Exact copies of the lines from the start of the records through the line with "They are implemented" are what the answer must hold; pictures are not part of it.

▸ **Exercise inputs**:
*** Begin section ***

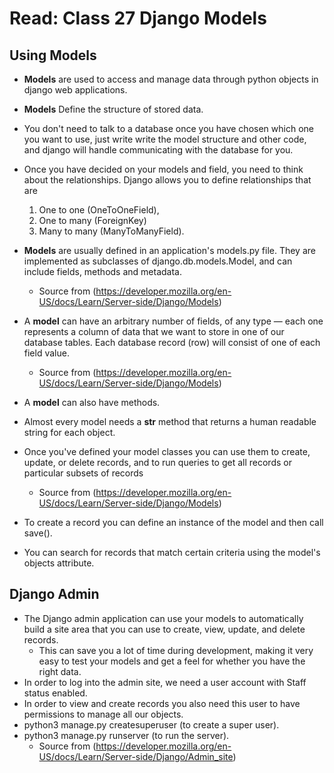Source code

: # Read: Class 27 Django Models

## Using Models
- **Models** are used to access and manage data through python objects in django web applications.
- **Models** Define the structure of stored data.
- You don't need to talk to a database once you have chosen which one you want to use, 
	just write write the model structure and other code, and django will handle communicating with the database for you.

- Once you have decided on your models and field, you need to think about the relationships. 
	Django allows you to define relationships that are 
	1. One to one (OneToOneField), 
	2. One to many (ForeignKey)
	3. Many to many (ManyToManyField).

- **Models** are usually defined in an application's models.py file. 
	They are implemented as subclasses of django.db.models.Model, and can include fields, methods and metadata.
	- Source from (https://developer.mozilla.org/en-US/docs/Learn/Server-side/Django/Models)
- A **model** can have an arbitrary number of fields, of any type — each one represents a column of data that we want to 
	store in one of our database tables. Each database record (row) will consist of one of each field value.
	- Source from (https://developer.mozilla.org/en-US/docs/Learn/Server-side/Django/Models)
- A **model** can also have methods.
- Almost every model needs a __str__ method that returns a human readable string for each object.
- Once you've defined your model classes you can use them to create, update, or delete records, 
	and to run queries to get all records or particular subsets of records
	- Source from (https://developer.mozilla.org/en-US/docs/Learn/Server-side/Django/Models)
- To create a record you can define an instance of the model and then call save().
- You can search for records that match certain criteria using the model's objects attribute.

## Django Admin
- The Django admin application can use your models to automatically build a site area that you can use to 
	create, view, update, and delete records.
	- This can save you a lot of time during development, making it very easy to test your models and get a feel 
		for whether you have the right data. 
- In order to log into the admin site, we need a user account with Staff status enabled.
- In order to view and create records you also need this user to have permissions to manage all our objects.
- python3 manage.py createsuperuser (to create a super user).
- python3 manage.py runserver (to run the server).
    - Source from (https://developer.mozilla.org/en-US/docs/Learn/Server-side/Django/Admin_site)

*** End section ***

▸ **Answer box**:
Source code

: # Read: Class 27 Django Models

## Using Models
- **Models** are used to access and manage data through python objects in django web applications.
- **Models** Define the structure of stored data.
- You don't need to talk to a database once you have chosen which one you want to use, 
	just write write the model structure and other code, and django will handle communicating with the database for you.

- Once you have decided on your models and field, you need to think about the relationships. 
	Django allows you to define relationships that are 
	1. One to one (OneToOneField), 
	2. One to many (ForeignKey)
	3. Many to many (ManyToManyField).

- **Models** are usually defined in an application's models.py file. 
	They are implemented as subclasses of django.db.models.Model, and can include fields, methods and metadata.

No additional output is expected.